Please give the records below again in full, exactly, with the images left out.

╭─ Dataset extract

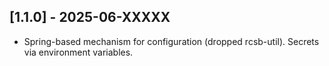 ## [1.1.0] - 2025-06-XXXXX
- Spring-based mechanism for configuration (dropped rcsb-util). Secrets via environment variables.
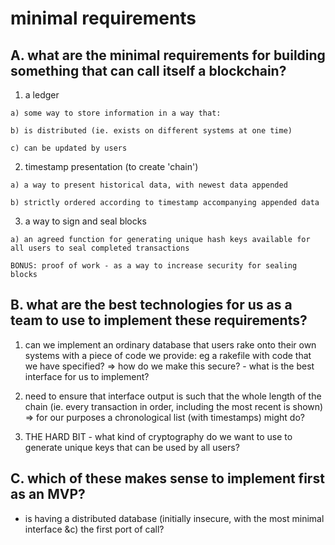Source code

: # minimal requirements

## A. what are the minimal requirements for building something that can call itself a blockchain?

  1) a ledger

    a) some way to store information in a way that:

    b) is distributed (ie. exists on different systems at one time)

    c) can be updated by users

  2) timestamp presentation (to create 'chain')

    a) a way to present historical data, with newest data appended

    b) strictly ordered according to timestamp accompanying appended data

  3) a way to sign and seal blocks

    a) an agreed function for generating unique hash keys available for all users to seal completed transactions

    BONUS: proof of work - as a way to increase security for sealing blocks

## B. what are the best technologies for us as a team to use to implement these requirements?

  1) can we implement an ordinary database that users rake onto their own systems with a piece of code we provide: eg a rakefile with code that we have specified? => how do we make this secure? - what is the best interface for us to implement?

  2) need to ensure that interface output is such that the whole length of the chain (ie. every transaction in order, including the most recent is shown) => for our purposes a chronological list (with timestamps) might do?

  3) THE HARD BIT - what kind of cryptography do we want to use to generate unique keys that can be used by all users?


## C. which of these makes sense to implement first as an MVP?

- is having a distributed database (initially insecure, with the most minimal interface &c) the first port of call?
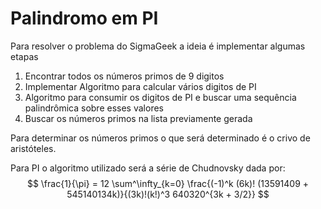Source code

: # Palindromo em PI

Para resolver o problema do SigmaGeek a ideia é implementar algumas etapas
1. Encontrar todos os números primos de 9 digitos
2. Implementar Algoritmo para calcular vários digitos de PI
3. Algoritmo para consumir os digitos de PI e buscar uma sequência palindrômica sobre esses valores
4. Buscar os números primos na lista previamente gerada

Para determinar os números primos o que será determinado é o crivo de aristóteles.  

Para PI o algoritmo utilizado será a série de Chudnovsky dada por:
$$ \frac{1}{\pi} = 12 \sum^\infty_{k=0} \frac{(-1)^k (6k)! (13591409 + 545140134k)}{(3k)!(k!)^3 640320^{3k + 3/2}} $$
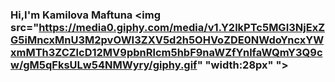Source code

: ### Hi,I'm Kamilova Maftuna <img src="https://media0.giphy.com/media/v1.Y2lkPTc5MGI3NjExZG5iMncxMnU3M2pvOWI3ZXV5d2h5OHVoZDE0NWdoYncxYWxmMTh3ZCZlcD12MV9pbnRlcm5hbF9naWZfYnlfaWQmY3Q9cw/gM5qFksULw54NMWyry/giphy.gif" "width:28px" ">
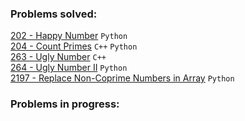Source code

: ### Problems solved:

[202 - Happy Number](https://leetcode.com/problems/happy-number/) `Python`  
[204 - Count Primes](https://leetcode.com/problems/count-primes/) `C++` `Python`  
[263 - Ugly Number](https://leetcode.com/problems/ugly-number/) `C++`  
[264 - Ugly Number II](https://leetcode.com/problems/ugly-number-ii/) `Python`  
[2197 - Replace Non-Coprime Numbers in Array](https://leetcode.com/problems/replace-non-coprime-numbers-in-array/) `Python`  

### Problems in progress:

╰─

[Answer to the exercise]
 ## [1.1.0] - 2025-06-XXXXX
- Spring-based mechanism for configuration (dropped rcsb-util). Secrets via environment variables.
Source code

: # minimal requirements

## A. what are the minimal requirements for building something that can call itself a blockchain?

  1) a ledger

    a) some way to store information in a way that:

    b) is distributed (ie. exists on different systems at one time)

    c) can be updated by users

  2) timestamp presentation (to create 'chain')

    a) a way to present historical data, with newest data appended

    b) strictly ordered according to timestamp accompanying appended data

  3) a way to sign and seal blocks

    a) an agreed function for generating unique hash keys available for all users to seal completed transactions

    BONUS: proof of work - as a way to increase security for sealing blocks

## B. what are the best technologies for us as a team to use to implement these requirements?

  1) can we implement an ordinary database that users rake onto their own systems with a piece of code we provide: eg a rakefile with code that we have specified? => how do we make this secure? - what is the best interface for us to implement?

  2) need to ensure that interface output is such that the whole length of the chain (ie. every transaction in order, including the most recent is shown) => for our purposes a chronological list (with timestamps) might do?

  3) THE HARD BIT - what kind of cryptography do we want to use to generate unique keys that can be used by all users?


## C. which of these makes sense to implement first as an MVP?

- is having a distributed database (initially insecure, with the most minimal interface &c) the first port of call?
Source code

: # Palindromo em PI

Para resolver o problema do SigmaGeek a ideia é implementar algumas etapas
1. Encontrar todos os números primos de 9 digitos
2. Implementar Algoritmo para calcular vários digitos de PI
3. Algoritmo para consumir os digitos de PI e buscar uma sequência palindrômica sobre esses valores
4. Buscar os números primos na lista previamente gerada

Para determinar os números primos o que será determinado é o crivo de aristóteles.  

Para PI o algoritmo utilizado será a série de Chudnovsky dada por:
$$ \frac{1}{\pi} = 12 \sum^\infty_{k=0} \frac{(-1)^k (6k)! (13591409 + 545140134k)}{(3k)!(k!)^3 640320^{3k + 3/2}} $$
Source code

: ### Hi,I'm Kamilova Maftuna <img src="https://media0.giphy.com/media/v1.Y2lkPTc5MGI3NjExZG5iMncxMnU3M2pvOWI3ZXV5d2h5OHVoZDE0NWdoYncxYWxmMTh3ZCZlcD12MV9pbnRlcm5hbF9naWZfYnlfaWQmY3Q9cw/gM5qFksULw54NMWyry/giphy.gif" "width:28px" ">
Source code

: ### Problems solved:

[202 - Happy Number](https://leetcode.com/problems/happy-number/) `Python`  
[204 - Count Primes](https://leetcode.com/problems/count-primes/) `C++` `Python`  
[263 - Ugly Number](https://leetcode.com/problems/ugly-number/) `C++`  
[264 - Ugly Number II](https://leetcode.com/problems/ugly-number-ii/) `Python`  
[2197 - Replace Non-Coprime Numbers in Array](https://leetcode.com/problems/replace-non-coprime-numbers-in-array/) `Python`  

### Problems in progress:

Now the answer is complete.